Around the world
Easter Island
In the Pacific Ocean, thousands of miles away from the nearest population centre, lies Easter Island, a strange and mysterious place famous for what happened there many years before and what kind of evidence has been left behind.
The name
The island, called Rapa Nui in the local language, got its English-language name from Holland’s Captain Jacob Roggeveen, who landed there on Easter Sunday in 1722. Roggeveen found a strange culture and even stranger huge structures called Moai, face-like giant rocks that dotted the coastlines, as if guarding the island’s people from intruders.
Historians still can’t agree on where the island’s original people came from, although most people think that they came from somewhere else. Did they sail from Chile, thousands of miles to the east? Did they sail from Hawaii or a Polynesian island, thousands of miles to the west or northwest? No one really knows for sure, although many people have evidence for their theories, including similarities to both Chilean and Polynesian cultures.
The stone giants
As for the Moai, these 13-foot-tall, 14-ton stone carvings present an entirely different kind of mystery. Historians think that the inhabitants of Easter Island built and transported the giant stone carvings between 1400 and 1600 A.D. But how did they do it? And why did they do it?
In all, 887 Moai have been located on the island. Only 288 of those were moved; the rest were either still in the quarries or were en route to the clifftop watch locations of the others.
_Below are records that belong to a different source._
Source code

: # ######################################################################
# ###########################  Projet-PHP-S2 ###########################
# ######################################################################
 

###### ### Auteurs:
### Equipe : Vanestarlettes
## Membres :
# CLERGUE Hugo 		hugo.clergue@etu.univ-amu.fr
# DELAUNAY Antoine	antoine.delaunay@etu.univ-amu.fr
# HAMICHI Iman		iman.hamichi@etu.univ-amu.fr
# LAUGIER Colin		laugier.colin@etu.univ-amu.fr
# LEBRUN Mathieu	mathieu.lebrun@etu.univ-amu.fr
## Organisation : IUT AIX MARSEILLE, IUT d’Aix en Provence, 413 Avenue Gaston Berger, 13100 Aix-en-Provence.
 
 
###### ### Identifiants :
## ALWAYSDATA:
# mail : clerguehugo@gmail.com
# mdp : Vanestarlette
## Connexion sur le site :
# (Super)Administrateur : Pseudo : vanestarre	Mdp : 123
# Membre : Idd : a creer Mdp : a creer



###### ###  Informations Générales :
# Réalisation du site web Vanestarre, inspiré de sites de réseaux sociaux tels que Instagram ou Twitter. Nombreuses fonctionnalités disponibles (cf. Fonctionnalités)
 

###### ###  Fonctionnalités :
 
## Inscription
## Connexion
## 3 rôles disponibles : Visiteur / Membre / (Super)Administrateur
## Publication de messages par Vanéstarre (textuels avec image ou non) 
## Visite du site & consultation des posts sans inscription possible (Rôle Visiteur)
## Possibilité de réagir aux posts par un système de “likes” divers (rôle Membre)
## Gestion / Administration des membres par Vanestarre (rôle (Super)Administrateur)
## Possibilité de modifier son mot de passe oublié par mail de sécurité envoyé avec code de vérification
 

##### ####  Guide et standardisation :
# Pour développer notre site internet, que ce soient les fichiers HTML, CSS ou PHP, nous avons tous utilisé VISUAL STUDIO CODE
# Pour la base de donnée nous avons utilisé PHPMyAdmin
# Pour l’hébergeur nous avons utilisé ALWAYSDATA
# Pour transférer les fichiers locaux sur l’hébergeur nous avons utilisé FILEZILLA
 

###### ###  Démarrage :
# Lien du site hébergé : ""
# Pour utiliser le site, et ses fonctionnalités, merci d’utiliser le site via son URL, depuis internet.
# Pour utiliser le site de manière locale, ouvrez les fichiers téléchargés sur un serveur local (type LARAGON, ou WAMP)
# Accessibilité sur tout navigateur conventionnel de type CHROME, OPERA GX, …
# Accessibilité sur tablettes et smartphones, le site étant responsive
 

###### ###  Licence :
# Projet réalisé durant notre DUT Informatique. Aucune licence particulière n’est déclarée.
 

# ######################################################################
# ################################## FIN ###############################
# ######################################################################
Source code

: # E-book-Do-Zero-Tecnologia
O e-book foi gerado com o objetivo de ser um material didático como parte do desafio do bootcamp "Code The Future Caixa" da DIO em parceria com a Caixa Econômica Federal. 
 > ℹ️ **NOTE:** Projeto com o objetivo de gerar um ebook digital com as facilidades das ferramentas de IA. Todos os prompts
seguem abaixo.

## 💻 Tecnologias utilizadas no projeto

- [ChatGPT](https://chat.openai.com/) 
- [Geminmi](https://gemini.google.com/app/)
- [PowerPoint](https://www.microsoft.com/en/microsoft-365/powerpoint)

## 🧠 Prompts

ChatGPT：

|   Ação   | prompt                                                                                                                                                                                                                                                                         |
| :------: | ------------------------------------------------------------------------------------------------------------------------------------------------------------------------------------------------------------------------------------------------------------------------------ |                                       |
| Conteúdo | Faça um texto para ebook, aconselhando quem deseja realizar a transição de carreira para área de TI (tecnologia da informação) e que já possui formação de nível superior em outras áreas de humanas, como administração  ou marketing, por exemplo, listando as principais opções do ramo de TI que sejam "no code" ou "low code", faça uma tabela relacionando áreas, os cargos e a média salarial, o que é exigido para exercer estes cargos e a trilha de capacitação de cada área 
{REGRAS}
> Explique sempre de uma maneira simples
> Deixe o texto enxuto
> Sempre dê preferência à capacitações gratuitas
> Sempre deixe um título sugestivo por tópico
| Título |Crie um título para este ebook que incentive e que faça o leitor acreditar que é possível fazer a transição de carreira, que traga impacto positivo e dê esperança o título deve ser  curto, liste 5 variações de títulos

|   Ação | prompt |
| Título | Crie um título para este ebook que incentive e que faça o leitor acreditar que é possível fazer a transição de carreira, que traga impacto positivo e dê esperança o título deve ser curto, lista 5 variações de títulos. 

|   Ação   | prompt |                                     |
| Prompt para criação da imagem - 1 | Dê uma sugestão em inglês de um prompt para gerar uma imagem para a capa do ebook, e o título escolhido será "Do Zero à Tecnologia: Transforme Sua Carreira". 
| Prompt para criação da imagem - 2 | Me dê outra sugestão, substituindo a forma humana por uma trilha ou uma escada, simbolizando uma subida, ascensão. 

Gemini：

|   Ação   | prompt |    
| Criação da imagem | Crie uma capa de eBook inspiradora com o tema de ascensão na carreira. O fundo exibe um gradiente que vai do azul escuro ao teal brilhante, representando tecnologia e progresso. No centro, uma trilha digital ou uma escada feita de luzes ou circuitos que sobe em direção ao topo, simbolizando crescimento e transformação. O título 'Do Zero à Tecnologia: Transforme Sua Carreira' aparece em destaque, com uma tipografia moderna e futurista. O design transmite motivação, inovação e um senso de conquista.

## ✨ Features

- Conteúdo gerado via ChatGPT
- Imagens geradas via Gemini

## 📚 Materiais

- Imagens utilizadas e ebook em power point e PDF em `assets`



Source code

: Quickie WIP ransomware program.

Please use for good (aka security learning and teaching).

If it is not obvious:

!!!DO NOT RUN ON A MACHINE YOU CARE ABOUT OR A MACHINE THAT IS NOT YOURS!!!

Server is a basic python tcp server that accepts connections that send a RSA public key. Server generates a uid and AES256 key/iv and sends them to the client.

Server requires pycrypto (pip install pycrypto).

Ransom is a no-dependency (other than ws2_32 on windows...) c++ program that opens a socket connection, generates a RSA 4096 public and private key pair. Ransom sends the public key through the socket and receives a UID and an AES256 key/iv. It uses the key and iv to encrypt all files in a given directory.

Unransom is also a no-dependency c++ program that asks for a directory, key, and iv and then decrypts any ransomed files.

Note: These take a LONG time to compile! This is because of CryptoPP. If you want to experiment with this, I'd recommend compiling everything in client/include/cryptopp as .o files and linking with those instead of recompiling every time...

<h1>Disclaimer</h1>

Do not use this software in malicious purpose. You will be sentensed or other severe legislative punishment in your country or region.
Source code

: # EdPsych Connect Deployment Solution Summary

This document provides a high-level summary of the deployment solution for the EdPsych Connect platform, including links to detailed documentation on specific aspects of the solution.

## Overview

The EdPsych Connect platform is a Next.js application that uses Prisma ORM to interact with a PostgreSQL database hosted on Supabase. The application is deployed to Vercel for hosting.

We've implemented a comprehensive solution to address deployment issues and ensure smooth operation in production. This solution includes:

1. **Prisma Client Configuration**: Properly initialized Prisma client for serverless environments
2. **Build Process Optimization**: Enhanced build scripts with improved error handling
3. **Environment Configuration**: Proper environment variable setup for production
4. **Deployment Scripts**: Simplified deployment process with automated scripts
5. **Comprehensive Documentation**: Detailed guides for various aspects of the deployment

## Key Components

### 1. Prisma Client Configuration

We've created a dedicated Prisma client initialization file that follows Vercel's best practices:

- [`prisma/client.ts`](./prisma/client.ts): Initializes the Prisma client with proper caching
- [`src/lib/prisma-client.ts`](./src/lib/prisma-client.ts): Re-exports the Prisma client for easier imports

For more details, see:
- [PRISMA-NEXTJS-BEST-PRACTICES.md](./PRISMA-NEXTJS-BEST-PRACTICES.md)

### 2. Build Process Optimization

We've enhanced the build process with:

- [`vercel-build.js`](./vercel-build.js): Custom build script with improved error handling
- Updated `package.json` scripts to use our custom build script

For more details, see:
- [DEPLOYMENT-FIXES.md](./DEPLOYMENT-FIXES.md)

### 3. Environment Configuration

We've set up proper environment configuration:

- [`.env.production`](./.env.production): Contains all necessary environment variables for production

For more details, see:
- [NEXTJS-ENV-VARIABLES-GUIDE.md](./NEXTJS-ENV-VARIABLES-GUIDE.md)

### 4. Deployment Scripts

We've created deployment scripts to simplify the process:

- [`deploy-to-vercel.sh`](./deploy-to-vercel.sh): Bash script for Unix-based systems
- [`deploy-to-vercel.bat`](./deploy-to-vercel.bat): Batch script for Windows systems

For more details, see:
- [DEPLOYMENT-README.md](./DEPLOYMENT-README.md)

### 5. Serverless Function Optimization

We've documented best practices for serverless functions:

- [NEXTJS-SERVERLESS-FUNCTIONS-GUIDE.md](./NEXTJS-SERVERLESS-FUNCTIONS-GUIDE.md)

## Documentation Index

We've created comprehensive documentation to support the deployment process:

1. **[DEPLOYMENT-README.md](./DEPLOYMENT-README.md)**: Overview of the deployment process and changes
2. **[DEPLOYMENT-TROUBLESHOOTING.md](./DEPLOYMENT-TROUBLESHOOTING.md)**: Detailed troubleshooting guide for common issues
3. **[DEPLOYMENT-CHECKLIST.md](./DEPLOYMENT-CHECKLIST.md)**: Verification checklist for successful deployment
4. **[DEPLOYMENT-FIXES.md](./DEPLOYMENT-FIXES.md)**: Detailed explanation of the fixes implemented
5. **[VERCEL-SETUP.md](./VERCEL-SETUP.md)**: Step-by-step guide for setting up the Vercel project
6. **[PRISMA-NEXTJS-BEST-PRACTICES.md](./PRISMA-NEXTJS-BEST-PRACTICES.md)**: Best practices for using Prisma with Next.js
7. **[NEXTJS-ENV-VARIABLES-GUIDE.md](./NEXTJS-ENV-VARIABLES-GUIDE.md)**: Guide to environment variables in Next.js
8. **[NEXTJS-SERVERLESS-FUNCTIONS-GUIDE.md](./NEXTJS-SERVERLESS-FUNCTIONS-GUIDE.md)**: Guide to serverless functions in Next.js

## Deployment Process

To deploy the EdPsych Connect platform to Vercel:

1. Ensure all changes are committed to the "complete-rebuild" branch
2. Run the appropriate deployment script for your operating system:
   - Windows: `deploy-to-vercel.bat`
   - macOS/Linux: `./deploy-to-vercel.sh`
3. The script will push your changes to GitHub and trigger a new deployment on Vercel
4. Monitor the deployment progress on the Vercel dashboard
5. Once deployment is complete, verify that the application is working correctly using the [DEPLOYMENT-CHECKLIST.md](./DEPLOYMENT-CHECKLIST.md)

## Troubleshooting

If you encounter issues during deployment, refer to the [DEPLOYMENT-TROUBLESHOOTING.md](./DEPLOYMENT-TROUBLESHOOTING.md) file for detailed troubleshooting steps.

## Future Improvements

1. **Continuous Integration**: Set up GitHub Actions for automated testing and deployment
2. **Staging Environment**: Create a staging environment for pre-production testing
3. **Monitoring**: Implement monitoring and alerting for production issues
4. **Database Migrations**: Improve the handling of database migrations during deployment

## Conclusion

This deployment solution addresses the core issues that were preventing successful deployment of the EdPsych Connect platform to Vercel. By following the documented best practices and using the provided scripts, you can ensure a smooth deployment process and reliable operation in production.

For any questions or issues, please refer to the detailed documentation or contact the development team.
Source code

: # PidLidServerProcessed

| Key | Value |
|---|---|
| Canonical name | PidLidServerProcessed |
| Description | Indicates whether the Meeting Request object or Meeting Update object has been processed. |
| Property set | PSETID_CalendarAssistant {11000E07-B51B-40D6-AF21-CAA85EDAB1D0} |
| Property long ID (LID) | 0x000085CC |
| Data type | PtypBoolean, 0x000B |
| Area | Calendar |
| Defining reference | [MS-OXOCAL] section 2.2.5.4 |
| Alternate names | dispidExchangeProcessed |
The ones that were moved, historians think, were moved on wooden logs used as rollers; much like historians now think the ancient Egyptians moved the giant stones that made up the Pyramids. Using a series of rollers and ropes, the Rapa Nui (the name for the people as well as the island) got the large stones from the quarries to the cliffs. Then, it was just a matter of getting them to stand up.
Rapa Nui
Historians now think that the Rapa Nui used levers and ropes and built stone ramps on which to move the moai into an upright position.
Why did the people of Easter Island make all these statues? Why did they clear lots of good farmland so they could drag the giant stones through it on the way to the sentinel positions?
Historians now think that it had something to do with the religion that the Rapa Nui practiced, that the stones were representative of the spirits of the chieftains and the gods. The stones themselves don’t all look alike, but they follow a large handful of patterns. Archaeologists think that the patterns were close to how the Rapa Nui chieftains looked.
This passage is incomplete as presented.